Stencil, on the other hand, is an aged world traveller. His father was a British spy and diplomat, and much of the novel is filled with long excerpts from his father's journals from years past. These journal entries are all regarding this mysterious figure "V." who may or may not be a woman, or a place, or.... Working out exactly who or what V. is becomes an obsession of Stencil's, and researching this topic through his travels and reading his father's notebooks provides the overall spine of the plot.
These two thread may sound fairly straightforward, if perhaps a bit convoluted, but if you know Pynchon you know that's not the whole story. Pynchon fills his novels with endless amounts of detail, dozens of supporting characters, scientific metaphors, literary allusions, etc. etc. etc. Characters pop up, are given a lengthy introduction of a page or two, have a few lines, then disappear for dozens of pages. The effect is bewildering, absorbing, and this is Pynchon's point in writing this way -- he is intentionally drawing the reader into the maze of the novel, forcing us to make decisions about what we feel is important and what isn't, only to prove us wrong by making nearly every element important, working on some grand scheme of literary allusions. To make it even worse, Pynchon has a devil-may-care style of detail, mentioning dates, places, events, and objects that send a modern reader scurrying to Wikipedia on a regular basis.
So, again, look at the writing, not the plot. The best way to approach this, at least for me, is to not allow myself to get drawn in so far that I lose the flow of the book. Reading Pynchon is to float on his language, to examine the allusions and strange imagery without necessarily feeling the need to grasp every aspect of it immediately. Those looking for pat solutions should look elsewhere than a Pynchon novel, and V. is no exception.
This very quality makes a review of a Pynchon novel almost superfluous. I could give examples of things I liked, of the basic thrust of the imagery, but in a very real sense each of us approaches these novels in our own way, and the experience is meant to be different for all. My understandings may differ from yours, and my approach may not be useful to you.

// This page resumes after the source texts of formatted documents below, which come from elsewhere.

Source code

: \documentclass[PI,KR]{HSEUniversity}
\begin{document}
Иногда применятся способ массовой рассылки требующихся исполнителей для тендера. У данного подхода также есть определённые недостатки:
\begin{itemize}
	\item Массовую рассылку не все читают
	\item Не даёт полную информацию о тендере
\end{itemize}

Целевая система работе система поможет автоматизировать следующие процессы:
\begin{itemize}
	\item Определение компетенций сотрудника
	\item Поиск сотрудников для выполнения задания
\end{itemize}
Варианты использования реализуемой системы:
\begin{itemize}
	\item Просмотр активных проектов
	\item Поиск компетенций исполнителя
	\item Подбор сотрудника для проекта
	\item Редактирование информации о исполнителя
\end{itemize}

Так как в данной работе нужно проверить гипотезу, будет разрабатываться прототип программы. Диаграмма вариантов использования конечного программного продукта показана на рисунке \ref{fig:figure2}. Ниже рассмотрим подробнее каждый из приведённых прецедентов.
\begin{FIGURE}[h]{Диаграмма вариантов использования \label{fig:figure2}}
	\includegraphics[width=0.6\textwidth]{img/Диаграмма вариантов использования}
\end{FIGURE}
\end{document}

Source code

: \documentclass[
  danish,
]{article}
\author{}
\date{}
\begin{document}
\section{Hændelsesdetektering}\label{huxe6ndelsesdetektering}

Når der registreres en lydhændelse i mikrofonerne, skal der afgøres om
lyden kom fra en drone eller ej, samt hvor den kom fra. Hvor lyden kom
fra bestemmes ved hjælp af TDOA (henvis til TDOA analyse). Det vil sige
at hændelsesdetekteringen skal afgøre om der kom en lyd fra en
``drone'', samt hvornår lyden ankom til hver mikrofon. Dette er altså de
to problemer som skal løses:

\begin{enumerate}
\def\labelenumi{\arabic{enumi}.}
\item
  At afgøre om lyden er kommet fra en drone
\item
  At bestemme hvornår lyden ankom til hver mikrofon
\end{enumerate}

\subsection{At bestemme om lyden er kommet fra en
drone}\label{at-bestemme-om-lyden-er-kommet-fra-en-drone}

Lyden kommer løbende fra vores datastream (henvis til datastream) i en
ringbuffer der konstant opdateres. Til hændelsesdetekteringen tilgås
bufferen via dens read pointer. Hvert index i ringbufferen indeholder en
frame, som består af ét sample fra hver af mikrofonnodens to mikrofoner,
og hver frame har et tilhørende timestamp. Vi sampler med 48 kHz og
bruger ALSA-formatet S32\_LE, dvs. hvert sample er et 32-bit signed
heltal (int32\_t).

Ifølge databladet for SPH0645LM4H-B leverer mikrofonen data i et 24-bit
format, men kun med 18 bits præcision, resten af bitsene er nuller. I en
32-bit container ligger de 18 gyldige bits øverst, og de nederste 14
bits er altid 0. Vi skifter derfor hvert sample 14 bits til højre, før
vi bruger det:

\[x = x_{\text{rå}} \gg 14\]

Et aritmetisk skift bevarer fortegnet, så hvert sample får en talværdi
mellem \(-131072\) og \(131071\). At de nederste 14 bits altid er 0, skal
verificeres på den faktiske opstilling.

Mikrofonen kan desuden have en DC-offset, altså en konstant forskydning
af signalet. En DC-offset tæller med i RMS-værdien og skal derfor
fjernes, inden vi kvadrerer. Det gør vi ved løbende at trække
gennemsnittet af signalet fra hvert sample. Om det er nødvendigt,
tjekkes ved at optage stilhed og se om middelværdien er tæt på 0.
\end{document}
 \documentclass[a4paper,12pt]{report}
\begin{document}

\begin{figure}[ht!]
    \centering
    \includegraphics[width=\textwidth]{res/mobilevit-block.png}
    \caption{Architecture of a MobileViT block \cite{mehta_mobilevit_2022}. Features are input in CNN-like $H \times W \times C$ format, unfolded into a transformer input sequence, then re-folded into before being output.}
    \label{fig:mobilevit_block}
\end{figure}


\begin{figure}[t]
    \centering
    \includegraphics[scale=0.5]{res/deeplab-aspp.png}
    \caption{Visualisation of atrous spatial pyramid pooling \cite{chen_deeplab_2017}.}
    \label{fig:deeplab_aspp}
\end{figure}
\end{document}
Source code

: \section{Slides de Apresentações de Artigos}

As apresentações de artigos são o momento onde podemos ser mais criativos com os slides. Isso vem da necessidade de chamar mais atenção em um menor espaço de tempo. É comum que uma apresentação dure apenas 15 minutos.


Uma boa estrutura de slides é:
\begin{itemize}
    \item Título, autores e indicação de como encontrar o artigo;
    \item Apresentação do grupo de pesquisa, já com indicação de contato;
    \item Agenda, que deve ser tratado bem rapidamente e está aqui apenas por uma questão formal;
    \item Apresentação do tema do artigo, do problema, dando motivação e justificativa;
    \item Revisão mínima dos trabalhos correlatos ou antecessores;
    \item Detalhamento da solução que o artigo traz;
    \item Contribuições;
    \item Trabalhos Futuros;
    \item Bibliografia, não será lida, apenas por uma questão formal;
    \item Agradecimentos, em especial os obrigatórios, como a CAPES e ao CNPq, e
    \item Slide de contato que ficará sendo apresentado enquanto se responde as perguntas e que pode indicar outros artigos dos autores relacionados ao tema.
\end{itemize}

Still, it's possible to put together very vague generalities. More important than characters or plot in a Pynchon novel is the overall narrative theme, the central metaphor that influences the overall story that he wants to tell. Here it is the question of the animate and the inanimate, and especially the way that human beings have historically treated their fellow men as the latter rather than the former. This is most aptly illustrated in chapter nine, subtitled "Mondaugen's story," which takes place during the Herrero Wars in 1904, and is a sort of dress rehearsal for the Holocaust. The white colonists use their African conquests as slaves, sexual and otherwise, and even supposedly sympathetic characters are shown as dehumanizing their fellow man in fundamentally awful ways.
The sequence takes place in the approximate middle of the book, and if what has happened before was full of pratfalls and silliness (and in a sense it was), what comes after is never quite as much fun -- this sequence represents a sort of Original Sin for the novel, and the characters (and readers!) are never quite as innocent afterwards. The novel builds to a tour de force ending in which the identity of V. is (maybe) revealed, and in which that central metaphor of animate and inanimate comes to a sort of stark relief.
I have read V. twice and fully admit to not quite understanding it. I'm not even fully cognizant of the details of the plot. But I think that's Pynchon's goal, that we keep reading and re-reading in our attempt to understand, and that we eventually will fully appreciate the world that he has created for us. I don't think V. stands as one of the best of Pynchon's works, but it's a remarkable novel nonetheless, and is worthy of the detailed study is has received.